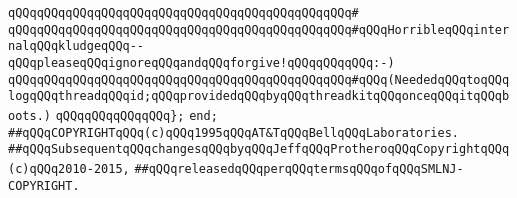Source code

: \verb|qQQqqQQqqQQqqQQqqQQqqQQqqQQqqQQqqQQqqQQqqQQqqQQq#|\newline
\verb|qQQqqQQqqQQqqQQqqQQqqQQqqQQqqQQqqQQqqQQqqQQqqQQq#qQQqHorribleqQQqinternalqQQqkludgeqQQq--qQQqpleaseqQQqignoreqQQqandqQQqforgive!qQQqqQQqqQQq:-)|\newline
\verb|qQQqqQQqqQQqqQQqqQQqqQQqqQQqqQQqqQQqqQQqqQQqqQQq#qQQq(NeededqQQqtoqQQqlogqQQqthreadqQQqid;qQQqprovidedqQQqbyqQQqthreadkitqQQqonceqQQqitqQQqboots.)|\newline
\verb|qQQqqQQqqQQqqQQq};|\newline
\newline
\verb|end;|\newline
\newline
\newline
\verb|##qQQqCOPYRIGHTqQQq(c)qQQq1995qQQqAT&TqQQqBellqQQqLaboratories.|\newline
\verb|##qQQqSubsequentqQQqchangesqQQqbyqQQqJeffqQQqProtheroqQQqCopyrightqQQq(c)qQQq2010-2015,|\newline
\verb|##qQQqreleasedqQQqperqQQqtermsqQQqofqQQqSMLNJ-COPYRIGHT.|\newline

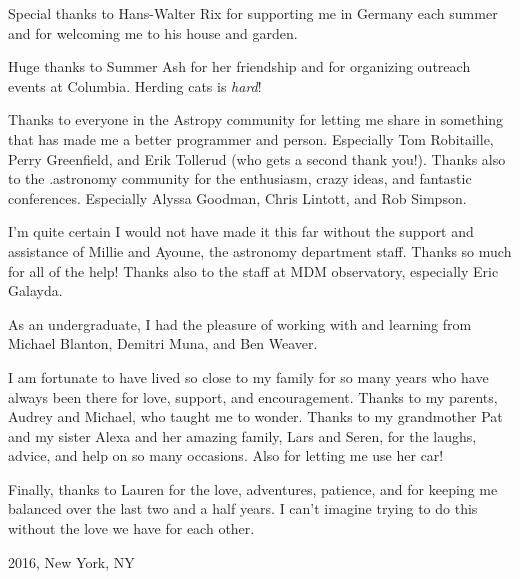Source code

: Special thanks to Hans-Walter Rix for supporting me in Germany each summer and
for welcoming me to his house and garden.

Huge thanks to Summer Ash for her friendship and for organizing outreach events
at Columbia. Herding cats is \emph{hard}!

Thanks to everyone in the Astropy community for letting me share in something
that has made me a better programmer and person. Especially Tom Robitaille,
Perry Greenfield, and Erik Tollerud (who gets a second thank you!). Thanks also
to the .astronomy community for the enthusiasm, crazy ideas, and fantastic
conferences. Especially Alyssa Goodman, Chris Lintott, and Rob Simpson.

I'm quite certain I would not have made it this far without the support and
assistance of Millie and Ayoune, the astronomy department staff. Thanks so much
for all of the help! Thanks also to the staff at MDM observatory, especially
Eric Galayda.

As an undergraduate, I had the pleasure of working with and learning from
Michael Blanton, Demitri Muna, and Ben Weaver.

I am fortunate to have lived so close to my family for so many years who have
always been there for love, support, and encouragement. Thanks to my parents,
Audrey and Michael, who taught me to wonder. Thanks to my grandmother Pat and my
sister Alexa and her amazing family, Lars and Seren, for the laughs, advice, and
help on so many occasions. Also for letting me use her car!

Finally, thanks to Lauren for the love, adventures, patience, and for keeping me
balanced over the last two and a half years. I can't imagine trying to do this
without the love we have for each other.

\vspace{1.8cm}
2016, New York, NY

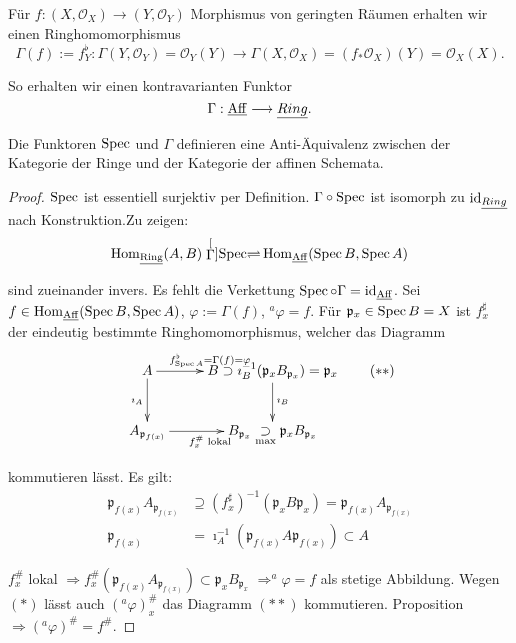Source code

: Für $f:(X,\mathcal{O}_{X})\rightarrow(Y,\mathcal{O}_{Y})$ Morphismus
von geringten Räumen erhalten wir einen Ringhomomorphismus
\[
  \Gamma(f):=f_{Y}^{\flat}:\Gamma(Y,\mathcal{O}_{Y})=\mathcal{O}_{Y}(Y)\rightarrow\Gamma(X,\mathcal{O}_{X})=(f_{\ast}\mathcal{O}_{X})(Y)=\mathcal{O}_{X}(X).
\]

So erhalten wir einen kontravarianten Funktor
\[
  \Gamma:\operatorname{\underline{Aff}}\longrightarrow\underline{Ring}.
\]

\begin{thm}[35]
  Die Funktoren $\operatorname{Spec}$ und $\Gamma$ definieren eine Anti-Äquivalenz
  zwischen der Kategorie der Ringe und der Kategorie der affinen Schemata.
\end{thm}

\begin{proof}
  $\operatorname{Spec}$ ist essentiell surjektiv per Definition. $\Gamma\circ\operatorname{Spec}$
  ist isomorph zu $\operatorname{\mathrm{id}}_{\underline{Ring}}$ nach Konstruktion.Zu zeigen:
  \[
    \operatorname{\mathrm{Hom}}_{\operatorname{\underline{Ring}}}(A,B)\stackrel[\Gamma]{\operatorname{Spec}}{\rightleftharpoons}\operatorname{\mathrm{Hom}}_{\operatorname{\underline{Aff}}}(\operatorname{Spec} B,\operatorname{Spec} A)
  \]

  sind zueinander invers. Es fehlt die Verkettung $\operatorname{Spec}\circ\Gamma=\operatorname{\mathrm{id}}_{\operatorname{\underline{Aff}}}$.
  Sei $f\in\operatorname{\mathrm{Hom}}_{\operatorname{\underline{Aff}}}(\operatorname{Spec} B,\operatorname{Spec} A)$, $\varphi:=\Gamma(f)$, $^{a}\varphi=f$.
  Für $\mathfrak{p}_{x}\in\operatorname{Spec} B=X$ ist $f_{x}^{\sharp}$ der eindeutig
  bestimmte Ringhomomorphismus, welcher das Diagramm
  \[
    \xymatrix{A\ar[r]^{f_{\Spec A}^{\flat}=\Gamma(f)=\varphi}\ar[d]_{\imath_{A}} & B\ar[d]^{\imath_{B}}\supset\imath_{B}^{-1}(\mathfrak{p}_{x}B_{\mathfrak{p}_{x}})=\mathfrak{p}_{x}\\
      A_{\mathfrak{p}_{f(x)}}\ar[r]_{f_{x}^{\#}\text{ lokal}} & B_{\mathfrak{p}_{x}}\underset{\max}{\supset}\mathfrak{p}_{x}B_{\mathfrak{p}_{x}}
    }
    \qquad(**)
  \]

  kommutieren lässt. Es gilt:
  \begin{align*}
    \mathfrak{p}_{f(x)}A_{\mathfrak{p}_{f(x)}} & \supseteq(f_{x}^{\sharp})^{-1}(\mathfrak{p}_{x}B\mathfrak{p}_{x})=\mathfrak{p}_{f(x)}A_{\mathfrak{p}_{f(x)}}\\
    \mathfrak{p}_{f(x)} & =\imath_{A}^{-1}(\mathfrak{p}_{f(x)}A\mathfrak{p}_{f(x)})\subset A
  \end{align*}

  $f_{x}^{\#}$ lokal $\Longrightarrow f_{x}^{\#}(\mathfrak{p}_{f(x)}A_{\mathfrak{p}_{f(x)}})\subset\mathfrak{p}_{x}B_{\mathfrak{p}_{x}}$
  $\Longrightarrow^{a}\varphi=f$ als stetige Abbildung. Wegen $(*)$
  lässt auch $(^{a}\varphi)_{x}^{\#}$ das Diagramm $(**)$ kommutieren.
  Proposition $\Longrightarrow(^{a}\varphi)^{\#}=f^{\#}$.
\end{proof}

* * *

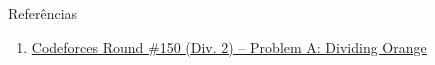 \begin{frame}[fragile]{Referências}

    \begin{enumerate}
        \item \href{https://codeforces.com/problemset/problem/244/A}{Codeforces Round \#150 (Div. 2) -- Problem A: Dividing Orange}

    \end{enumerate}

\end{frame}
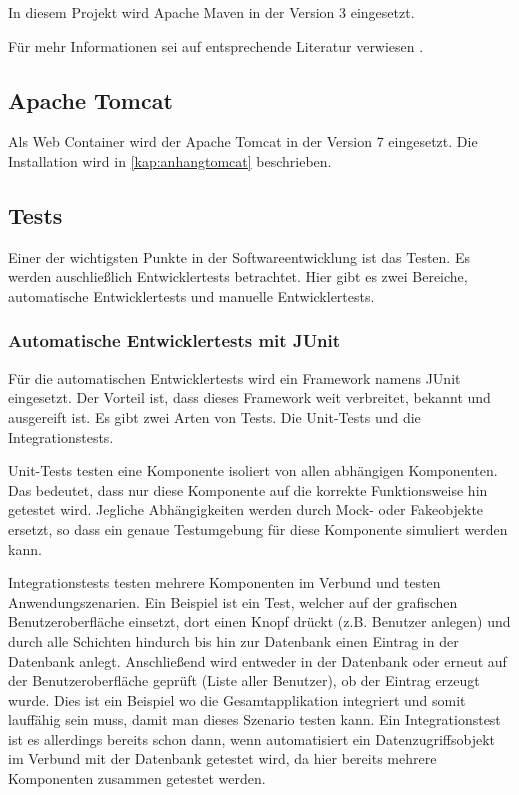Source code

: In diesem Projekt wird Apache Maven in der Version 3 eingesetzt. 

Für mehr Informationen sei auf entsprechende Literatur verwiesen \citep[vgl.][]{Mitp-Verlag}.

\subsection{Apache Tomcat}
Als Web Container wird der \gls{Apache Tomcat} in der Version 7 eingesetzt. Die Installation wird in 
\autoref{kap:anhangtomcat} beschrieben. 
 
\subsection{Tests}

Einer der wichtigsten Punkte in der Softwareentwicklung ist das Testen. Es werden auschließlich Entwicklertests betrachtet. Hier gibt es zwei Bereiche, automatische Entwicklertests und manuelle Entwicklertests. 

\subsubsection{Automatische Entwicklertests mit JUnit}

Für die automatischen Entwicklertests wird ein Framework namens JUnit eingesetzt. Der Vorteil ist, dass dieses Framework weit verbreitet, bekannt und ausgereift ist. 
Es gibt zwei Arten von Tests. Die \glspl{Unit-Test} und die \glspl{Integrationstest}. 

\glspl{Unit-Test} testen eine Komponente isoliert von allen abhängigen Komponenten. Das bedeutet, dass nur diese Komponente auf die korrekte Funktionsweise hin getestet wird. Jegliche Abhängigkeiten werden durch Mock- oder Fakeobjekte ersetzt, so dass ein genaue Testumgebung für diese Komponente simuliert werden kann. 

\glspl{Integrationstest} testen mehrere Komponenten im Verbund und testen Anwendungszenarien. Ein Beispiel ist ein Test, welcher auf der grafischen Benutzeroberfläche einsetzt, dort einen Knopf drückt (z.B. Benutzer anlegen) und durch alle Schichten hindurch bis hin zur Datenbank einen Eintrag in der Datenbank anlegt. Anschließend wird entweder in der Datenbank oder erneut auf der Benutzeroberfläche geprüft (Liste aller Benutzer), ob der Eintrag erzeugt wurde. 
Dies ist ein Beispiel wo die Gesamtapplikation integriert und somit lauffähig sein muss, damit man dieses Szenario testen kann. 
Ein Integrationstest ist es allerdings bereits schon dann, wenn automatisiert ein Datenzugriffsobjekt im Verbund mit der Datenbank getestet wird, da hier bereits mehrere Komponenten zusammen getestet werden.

==

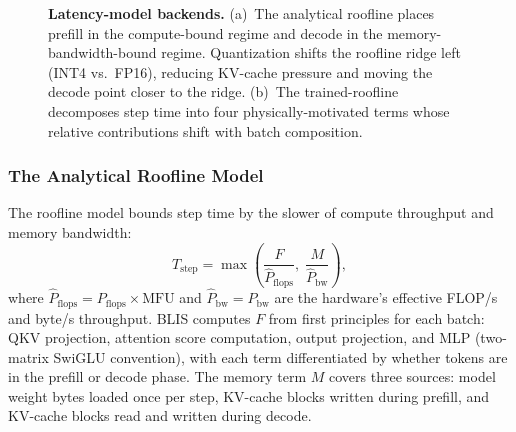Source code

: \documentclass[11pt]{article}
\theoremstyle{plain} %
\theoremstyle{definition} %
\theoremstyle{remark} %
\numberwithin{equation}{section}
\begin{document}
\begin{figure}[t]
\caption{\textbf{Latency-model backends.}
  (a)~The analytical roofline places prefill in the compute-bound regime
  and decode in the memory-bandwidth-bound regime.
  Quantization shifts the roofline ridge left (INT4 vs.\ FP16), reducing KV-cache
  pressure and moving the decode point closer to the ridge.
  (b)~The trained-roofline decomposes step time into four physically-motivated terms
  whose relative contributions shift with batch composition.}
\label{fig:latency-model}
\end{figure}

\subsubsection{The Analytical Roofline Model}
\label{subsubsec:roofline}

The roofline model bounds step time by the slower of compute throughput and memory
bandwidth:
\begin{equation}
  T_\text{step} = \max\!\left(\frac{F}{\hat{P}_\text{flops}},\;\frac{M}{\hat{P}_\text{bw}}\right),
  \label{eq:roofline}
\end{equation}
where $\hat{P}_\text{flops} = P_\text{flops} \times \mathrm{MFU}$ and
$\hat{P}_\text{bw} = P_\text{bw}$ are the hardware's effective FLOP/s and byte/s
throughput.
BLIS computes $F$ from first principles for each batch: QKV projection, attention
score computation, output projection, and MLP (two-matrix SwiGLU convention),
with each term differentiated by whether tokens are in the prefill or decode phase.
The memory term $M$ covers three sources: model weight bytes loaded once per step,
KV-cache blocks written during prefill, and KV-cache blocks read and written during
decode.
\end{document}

■ PROBLEM TO WORK ON
Would you print exactly and only the lines of the material above that run from the line with "Für mehr Informationen" through the line with "Es gibt zwei", both included?

■ TASK ANSWER
Für mehr Informationen sei auf entsprechende Literatur verwiesen \citep[vgl.][]{Mitp-Verlag}.

\subsection{Apache Tomcat}
Als Web Container wird der \gls{Apache Tomcat} in der Version 7 eingesetzt. Die Installation wird in 
\autoref{kap:anhangtomcat} beschrieben. 
 
\subsection{Tests}

Einer der wichtigsten Punkte in der Softwareentwicklung ist das Testen. Es werden auschließlich Entwicklertests betrachtet. Hier gibt es zwei Bereiche, automatische Entwicklertests und manuelle Entwicklertests. 

\subsubsection{Automatische Entwicklertests mit JUnit}

Für die automatischen Entwicklertests wird ein Framework namens JUnit eingesetzt. Der Vorteil ist, dass dieses Framework weit verbreitet, bekannt und ausgereift ist. 
Es gibt zwei Arten von Tests. Die \glspl{Unit-Test} und die \glspl{Integrationstest}. 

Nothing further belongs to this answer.